*Task brief*: When you reach the line that contains "the wire into" in the data below, start reproducing lines exactly, and stop after the line that contains "film, accomplishing this.\\".

*Document images with source code*:
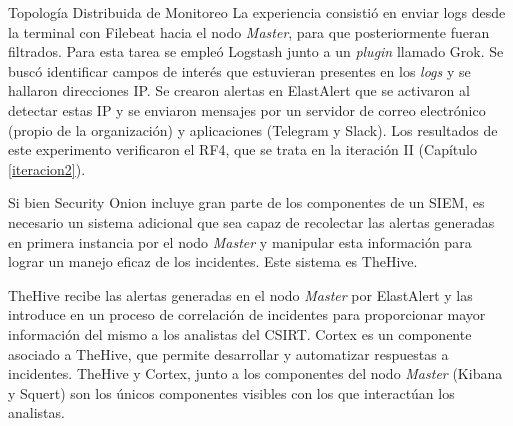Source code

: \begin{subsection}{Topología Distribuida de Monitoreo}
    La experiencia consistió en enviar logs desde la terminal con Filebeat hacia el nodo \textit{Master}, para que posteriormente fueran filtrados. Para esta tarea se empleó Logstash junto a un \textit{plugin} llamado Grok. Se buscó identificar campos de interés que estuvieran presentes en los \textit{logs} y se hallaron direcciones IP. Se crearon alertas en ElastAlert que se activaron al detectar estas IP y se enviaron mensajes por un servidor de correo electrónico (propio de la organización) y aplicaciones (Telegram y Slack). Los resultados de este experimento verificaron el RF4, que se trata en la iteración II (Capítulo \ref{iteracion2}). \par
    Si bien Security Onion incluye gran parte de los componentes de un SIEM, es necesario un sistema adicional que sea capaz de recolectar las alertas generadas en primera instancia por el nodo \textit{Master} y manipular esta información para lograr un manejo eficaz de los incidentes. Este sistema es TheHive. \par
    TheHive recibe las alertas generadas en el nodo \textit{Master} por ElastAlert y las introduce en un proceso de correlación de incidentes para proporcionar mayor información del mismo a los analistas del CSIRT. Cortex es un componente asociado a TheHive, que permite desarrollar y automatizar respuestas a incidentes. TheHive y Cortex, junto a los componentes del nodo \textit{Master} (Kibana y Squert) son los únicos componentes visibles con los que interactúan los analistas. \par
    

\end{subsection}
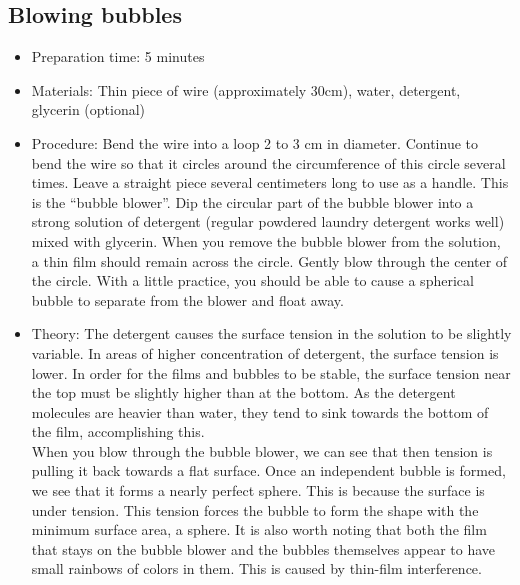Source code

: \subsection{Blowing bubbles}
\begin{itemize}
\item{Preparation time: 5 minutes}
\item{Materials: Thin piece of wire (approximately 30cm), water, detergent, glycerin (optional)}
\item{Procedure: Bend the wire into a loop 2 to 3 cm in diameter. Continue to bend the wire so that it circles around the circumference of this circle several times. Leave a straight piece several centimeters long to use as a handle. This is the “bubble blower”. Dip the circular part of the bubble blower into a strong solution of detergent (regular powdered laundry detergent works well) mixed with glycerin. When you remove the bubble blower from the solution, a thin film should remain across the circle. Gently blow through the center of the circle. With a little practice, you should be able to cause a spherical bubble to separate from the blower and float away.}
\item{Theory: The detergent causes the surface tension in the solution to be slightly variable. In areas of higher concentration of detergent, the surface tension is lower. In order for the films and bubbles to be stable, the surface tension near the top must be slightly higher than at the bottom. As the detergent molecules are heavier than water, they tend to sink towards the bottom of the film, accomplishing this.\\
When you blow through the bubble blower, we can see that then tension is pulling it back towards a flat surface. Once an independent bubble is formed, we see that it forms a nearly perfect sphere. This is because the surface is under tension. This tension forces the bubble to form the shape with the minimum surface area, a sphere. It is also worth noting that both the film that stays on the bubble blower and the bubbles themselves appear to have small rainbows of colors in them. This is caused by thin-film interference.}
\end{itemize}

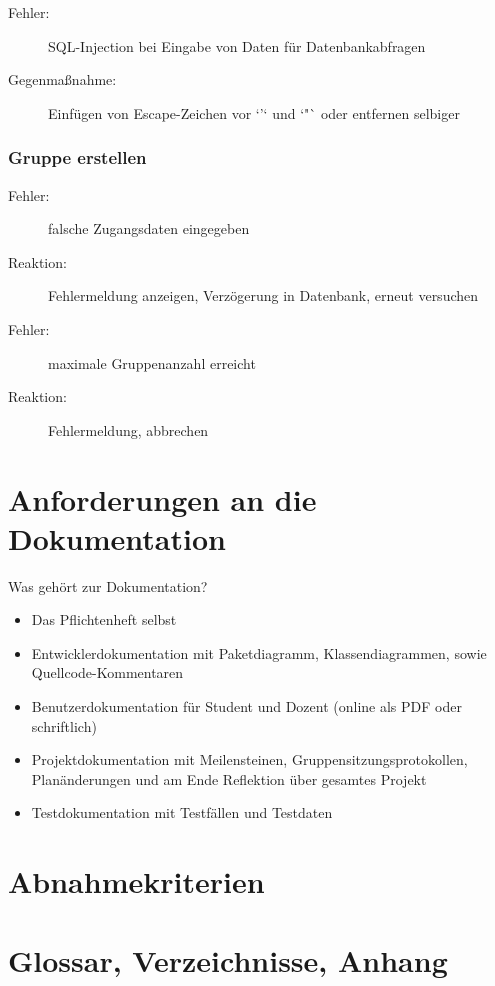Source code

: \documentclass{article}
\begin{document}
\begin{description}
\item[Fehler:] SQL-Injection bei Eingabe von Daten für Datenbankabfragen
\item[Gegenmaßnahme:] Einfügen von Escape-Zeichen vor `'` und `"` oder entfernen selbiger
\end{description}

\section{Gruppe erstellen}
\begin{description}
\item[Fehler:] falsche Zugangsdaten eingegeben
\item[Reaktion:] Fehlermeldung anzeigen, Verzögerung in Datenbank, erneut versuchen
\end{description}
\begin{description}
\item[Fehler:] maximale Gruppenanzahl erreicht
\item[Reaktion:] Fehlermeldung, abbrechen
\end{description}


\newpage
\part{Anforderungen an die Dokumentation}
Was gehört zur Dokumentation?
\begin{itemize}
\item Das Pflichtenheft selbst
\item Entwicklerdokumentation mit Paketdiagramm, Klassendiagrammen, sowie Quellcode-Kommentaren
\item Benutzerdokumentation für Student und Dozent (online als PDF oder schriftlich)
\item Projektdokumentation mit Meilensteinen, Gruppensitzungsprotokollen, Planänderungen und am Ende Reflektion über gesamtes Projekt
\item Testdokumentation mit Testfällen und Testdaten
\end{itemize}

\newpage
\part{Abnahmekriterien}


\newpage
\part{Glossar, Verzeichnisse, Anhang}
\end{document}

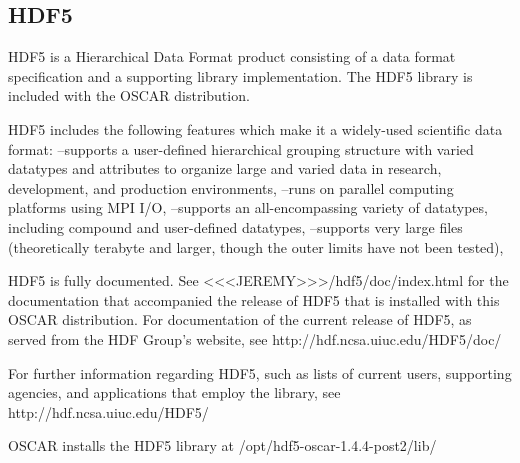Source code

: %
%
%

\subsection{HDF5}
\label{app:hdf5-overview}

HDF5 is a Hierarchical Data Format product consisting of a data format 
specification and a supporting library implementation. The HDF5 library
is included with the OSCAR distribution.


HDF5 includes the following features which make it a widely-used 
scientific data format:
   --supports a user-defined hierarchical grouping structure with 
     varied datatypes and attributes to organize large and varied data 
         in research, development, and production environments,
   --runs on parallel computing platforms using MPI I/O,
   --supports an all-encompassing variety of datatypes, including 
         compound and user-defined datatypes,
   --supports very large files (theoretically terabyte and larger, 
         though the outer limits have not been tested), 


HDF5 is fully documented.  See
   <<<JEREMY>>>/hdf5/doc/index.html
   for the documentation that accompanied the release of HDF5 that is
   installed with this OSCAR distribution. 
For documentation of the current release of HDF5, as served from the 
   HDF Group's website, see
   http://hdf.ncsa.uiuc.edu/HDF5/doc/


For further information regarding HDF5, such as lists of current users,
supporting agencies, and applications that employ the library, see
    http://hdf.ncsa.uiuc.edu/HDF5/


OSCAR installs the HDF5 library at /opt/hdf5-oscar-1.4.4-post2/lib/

*Reply*:
\item{Procedure: Bend the wire into a loop 2 to 3 cm in diameter. Continue to bend the wire so that it circles around the circumference of this circle several times. Leave a straight piece several centimeters long to use as a handle. This is the “bubble blower”. Dip the circular part of the bubble blower into a strong solution of detergent (regular powdered laundry detergent works well) mixed with glycerin. When you remove the bubble blower from the solution, a thin film should remain across the circle. Gently blow through the center of the circle. With a little practice, you should be able to cause a spherical bubble to separate from the blower and float away.}
\item{Theory: The detergent causes the surface tension in the solution to be slightly variable. In areas of higher concentration of detergent, the surface tension is lower. In order for the films and bubbles to be stable, the surface tension near the top must be slightly higher than at the bottom. As the detergent molecules are heavier than water, they tend to sink towards the bottom of the film, accomplishing this.\\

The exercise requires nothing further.